My help usually gets a half hour for lunch and sometimes an hr depending on the day, mood, job,etc. The time taken for lunch always gets deducted from his total hours for the week. If we work till like 1 and are done then i pay him straight thru and we eat while drivin home. Hope that helps ya.


----------



## custom8726 (Jul 23, 2008)

Probably not the best policy but I always pay the guys for lunch hr and usually pay the tab for lunch and breakfest also.


----------



## arbor pro (Jul 23, 2008)

custom8726 said:


> Probably not the best policy but I always pay the guys for lunch hr and usually pay the tab for lunch and breakfest also.

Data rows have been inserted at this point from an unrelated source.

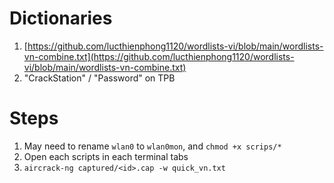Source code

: # Dictionaries
1. [https://github.com/lucthienphong1120/wordlists-vi/blob/main/wordlists-vn-combine.txt](https://github.com/lucthienphong1120/wordlists-vi/blob/main/wordlists-vn-combine.txt)
2. "CrackStation" / "Password" on TPB

# Steps
1. May need to rename `wlan0` to `wlan0mon`, and `chmod +x scrips/*` 
2. Open each scripts in each terminal tabs
3. `aircrack-ng captured/<id>.cap -w quick_vn.txt`
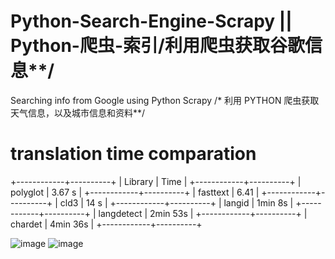 # Python-Search-Engine-Scrapy || Python-爬虫-索引/利用爬虫获取谷歌信息**/
Searching info from Google using Python Scrapy /* 利用 PYTHON 爬虫获取天气信息，以及城市信息和资料**/
# translation time comparation 

+------------+----------+
| Library    | Time     |
+------------+----------+
| polyglot   | 3.67 s   |
+------------+----------+
| fasttext   | 6.41     |
+------------+----------+
| cld3       | 14 s     |
+------------+----------+
| langid     | 1min 8s  |
+------------+----------+
| langdetect | 2min 53s |
+------------+----------+
| chardet    | 4min 36s |
+------------+----------+

![image](https://user-images.githubusercontent.com/78581470/139837992-1a005f6b-f7cc-4b67-aa3c-d52f43a73c79.png)
![image](https://user-images.githubusercontent.com/78581470/139841241-43e91216-5977-4629-b4fa-740de0272cc1.png)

Whether a policy is good or bad depends on how your crews respond to the policy. Picking up a meal tab isn't bad policy if it improves morale and is used to reward hard work. It all comes down to figuring that cost into your overall labor cost and justifying that cost with good production from motivated employees.

Some employers completely miss the boat when it comes to employee motivation. They figure that people are just drones to work to death until they replace them with another drone. Then they wonder why employees get lazy or steal from them because they have no respect or admiration for the person/company they work for.


----------



## tree md (Jul 23, 2008)

custom8726 said:


> Probably not the best policy but I always pay the guys for lunch hr and usually pay the tab for lunch and breakfest also.



Same here.


----------



## treemandan (Jul 23, 2008)

Lunch? What's that? When you slip and and fall?


----------



## lxt (Jul 24, 2008)

me & my team start at 7am drive to site on the way there we stop get fuel, coffee, etc.. we break at 10am for 15-20 minutes we take lunch when/if we reach a goal point within the job but no later than 1pm.

I usually pick up the tab for meals if we eat somewhere, we quit when we all have had enough around 5-6pm, with a break at around 3-4pm to wind down a bit. I really dont care what the law says...I TREAT MY GUYS GOOD & better than what the law wants or says I should.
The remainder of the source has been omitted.